Thinking of starting the next big podcast or YouTube channel? You might want to look into a mic, and the latest from Blue is packing tech aplenty.
If you’re thinking of maybe using your voice for some good and singing, streaming, or just starting a podcast, you’ll want to look beyond your laptop’s microphone. The on-board microphone is good enough for video conferencing, but when it comes to clarity, you generally need to look at something else.
Microphone makers in the instrument and sound world have been around for the longest time, and many of these have been adapting their wares for computers, too.
Take Australian audio manufacturer Rode, which produces computer-friendly USB microphones alongside its music studio-focused microphones made to work with big plugs that amplifiers and mixers rely on. You can still use these on a home computer, but you need a different type of sound card to make it happen, and possibly some expertise balancing sound, as well.
USB microphones make it possible to bring a big microphone to a computer, and help people who plan to record plug in and get going. There’s still some learnings that need to be applied, but on the whole, they’re a lot easier.
However Blue Microphones may have a way of making audio recording easier for all, so that you don’t need those skills to make your voice pop poorly.
A company that has been working on microphones for a good 20 years and occasionally throws in a pair of headphones, it has been working on a reinvention of its Yeti microphone series to deliver broadcast-quality sound without the broadcast-quality skill set, developing a microphone on a desktop stand that you can use and see how you’re going with.
Called the Yeti X, it’s similar to Blue’s other Yeti microphones in that it supports four speaking modes, with a cardioid mode to pick up on sound in front, a bi-directional mode to capture audio both in front and behind for two people talking, a stereo mode to use the left and right channels when there are a few reasons to record (such as with an instrument), and an “omni” mode which works as an omnidirectional mode to capture from all around the microphone.
There are also some differences, such as its control knock, which can be switched between settings to control the microphone and sound levels without fiddling with software, jumping between microphone sensitivity, headphone volume, the amount of sound to blend with a computer, or even just to mute the microphone.
Around that knob is something very unusual for a microphone, with a volume guide providing metering for how loud you’re getting. You might be used to green being good, yellow being warm, and red being too loud and hot, but you can also change those colours with the Blue software, which thanks to Logitech’s ownership of Blue is now part of the Logitech G Hub platform.
It’s not the only addition to the software, either.
Blue’s Voice (written as “VO!CE”) audio software will let you apply affects and profiles to the sound, to provide warmer or more broadcast-quality approaches to your voice, thereby effectively removing the need for those skills in balancing audio you might still need.
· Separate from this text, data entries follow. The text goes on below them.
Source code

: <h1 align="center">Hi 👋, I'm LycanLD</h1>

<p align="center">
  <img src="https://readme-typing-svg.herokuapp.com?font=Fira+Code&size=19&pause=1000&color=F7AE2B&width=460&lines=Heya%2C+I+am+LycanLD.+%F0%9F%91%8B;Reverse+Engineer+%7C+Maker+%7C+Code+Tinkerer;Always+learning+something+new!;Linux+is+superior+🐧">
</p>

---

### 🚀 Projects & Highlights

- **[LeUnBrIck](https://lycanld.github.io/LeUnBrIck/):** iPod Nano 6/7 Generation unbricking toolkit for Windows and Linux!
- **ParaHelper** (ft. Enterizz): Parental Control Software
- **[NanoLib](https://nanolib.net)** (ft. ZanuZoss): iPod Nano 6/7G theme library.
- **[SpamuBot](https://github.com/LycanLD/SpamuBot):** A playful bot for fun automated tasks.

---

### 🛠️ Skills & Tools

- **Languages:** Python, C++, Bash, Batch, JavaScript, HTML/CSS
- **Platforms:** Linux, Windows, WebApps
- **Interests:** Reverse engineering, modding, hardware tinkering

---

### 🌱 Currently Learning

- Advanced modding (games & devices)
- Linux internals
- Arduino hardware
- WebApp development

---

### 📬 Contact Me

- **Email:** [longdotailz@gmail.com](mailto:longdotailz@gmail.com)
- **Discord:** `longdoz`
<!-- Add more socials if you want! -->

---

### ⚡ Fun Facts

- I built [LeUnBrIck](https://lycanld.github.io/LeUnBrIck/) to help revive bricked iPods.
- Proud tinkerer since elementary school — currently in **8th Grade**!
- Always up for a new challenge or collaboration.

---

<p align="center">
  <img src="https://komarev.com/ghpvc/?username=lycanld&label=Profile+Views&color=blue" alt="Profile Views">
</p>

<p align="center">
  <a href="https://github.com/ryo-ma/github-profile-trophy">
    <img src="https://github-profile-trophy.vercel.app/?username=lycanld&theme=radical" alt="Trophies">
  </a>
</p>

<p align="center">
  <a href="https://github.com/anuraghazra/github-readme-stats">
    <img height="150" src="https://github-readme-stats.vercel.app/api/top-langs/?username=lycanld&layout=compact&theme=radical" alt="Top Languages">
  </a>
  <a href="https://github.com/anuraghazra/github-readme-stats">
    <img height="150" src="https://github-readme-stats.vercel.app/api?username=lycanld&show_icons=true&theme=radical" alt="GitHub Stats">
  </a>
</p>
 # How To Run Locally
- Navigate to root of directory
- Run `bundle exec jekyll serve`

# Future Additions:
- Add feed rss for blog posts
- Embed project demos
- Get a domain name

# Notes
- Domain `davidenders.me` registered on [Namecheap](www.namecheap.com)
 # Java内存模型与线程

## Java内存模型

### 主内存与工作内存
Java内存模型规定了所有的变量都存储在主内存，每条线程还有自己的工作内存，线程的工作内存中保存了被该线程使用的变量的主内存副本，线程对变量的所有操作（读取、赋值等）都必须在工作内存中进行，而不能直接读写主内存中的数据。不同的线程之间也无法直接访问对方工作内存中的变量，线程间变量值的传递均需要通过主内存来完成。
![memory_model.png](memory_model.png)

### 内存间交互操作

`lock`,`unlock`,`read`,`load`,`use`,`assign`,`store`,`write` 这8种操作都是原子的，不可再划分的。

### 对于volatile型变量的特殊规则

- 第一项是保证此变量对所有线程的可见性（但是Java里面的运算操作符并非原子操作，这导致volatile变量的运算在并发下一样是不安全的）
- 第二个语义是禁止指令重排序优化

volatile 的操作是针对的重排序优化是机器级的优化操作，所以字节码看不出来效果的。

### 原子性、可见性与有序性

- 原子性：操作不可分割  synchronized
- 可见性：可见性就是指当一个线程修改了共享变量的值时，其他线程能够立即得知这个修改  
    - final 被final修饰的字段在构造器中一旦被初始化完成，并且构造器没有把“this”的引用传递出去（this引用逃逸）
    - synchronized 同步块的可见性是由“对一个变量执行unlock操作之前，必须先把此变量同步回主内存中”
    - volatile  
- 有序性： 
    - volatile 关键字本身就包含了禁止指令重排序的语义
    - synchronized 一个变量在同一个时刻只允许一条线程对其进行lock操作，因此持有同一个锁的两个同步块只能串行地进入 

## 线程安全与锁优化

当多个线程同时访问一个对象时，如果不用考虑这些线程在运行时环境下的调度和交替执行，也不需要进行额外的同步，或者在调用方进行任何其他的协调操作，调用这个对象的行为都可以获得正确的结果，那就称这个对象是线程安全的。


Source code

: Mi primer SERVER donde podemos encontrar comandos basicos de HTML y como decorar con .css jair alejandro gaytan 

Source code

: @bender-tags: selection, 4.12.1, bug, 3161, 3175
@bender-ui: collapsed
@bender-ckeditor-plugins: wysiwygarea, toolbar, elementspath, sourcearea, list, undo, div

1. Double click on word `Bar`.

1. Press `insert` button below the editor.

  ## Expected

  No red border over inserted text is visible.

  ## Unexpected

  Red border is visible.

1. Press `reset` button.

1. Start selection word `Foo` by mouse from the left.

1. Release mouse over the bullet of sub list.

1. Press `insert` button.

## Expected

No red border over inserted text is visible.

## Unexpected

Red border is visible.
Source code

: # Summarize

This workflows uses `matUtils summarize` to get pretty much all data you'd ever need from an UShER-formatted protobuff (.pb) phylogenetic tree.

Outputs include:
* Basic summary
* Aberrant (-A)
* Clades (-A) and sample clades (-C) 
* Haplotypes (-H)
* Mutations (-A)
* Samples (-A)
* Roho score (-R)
You’ll still need to bring your own talent and words to the Yeti X microphone if you plan on doing anything with it, but at least you might not have to worry too much about how the technology works in turning that into decent audio.
“We created Yeti X based on feedback from content creators all over the world, who need fast and easy-to-use tools that help them sound their very best,” said John Maier, President and CEO of Blue Microphones.
Locally, the Blue Yeti X can be found at electronic and music stores across the country in October, arriving with a recommended retail price of $299.95, working on both Mac and PC.